In my view the incessant arguing and bickering over differences in the various  aspects of  a camera's comparative technical performance, as often seen at sites such as dpreview, is due to a lack of appreciation of the significance of the sorts of measurements conducted by DXO.

However, I do understand that for anyone who is not familiar with the units used in the graphs, such data may not be at all illuminating. There's a basic requirement, which is surely not unreasonable, for a person to familiarize himself with the significance of the units used, before they become meaningful. And DXOMark, in their various articles and descriptions of the performance aspects they have measured, do provide explanations of what the units mean and how significant the differences in values may be.

For example, DR is measured in Exposure Values, abbreviated as EV, and a difference in one EV is equivalent to a difference in one F stop of exposure, all else remaining the same. DXOMark also mention that a difference of 0.5EV (or 1/2 a stop) will probably be noticeable, implying that differences of less than 1/2 a stop may not be noticeable.

This is the sort of information which I find useful when making a decision whether or not to buy a new camera. Without such reliable measurements, I might be tempted to make a decision based upon hyperbole and misinformation which can abound in the absence of reliable measurements, each news source just repeating the misinformation or biased view already perpetrated.

For example, to extend Erik's analogy, we already have comments in this thread that cameras such as the Nikon D4 and Canon 1DX have better high-ISO performance than the D800. Do you really not want to know how much better and over what range of high ISOs the D4 is better? The DXOMark graphs will give you a reliable indication of what to expect.

Perhaps you rarely shoot above ISO 400 with your D800 (if you have one) because of noticeable image degradation, but you've heard that the D4 has amazing high-ISO performance, so you buy the camera hoping that at last you can get clean images at high ISO.

How are you going to feel if you later discover the truth, that the D4 only has better DR than the D800 above ISO 800, in other words, at ISOs which you never use because they are too noisy?
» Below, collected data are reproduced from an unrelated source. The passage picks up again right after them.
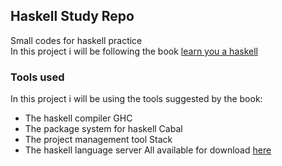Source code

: ## Haskell Study Repo
Small codes for haskell practice\
In this project i will be following the book [learn you a haskell](https://www.learnyouahaskell.com)

### Tools used
In this project i will be using the tools suggested by the book:
* The haskell compiler GHC
* The package system for haskell Cabal
* The project management tool Stack
* The haskell language server
All available for download [here](https://www.haskell.org/downloads/)
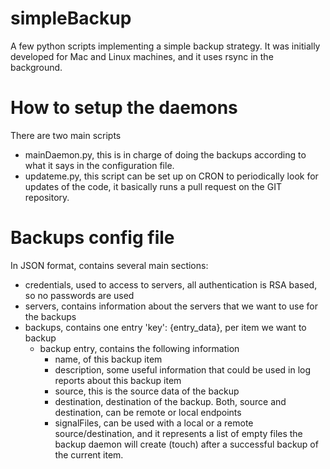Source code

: # simpleBackup
A few python scripts implementing a simple backup strategy.
It was initially developed for Mac and Linux machines, and it uses rsync in the background.

# How to setup the daemons
There are two main scripts
  - mainDaemon.py, this is in charge of doing the backups according to what it says in the configuration file.
  - updateme.py, this script can be set up on CRON to periodically look for updates of the code, it basically runs
    a pull request on the GIT repository.
    
# Backups config file
In JSON format, contains several main sections:
  - credentials, used to access to servers, all authentication is RSA based, so no passwords are used
  - servers, contains information about the servers that we want to use for the backups
  - backups, contains one entry 'key': {entry_data}, per item we want to backup
    - backup entry, contains the following information
      - name, of this backup item
      - description, some useful information that could be used in log reports about this backup item
      - source, this is the source data of the backup
      - destination, destination of the backup. Both, source and destination, can be remote or local endpoints
      - signalFiles, can be used with a local or a remote source/destination, and it represents a list of empty files
        the backup daemon will create (touch) after a successful backup of the current item.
A 1/2 stop improvement in DR at ISO 1600 is still worse than DR at ISO 800 using either camera, and significantly worse than DR at ISO 400 with the D800.

How are you going to feel when you discover that any improvement in high-ISO noise from the D4 is only apparent in the deep shadows by a barely noticeable degree, and that SNR over most of the tonal range at high ISOs is no better than that of the the D800, nor is Color Sensitivity any better?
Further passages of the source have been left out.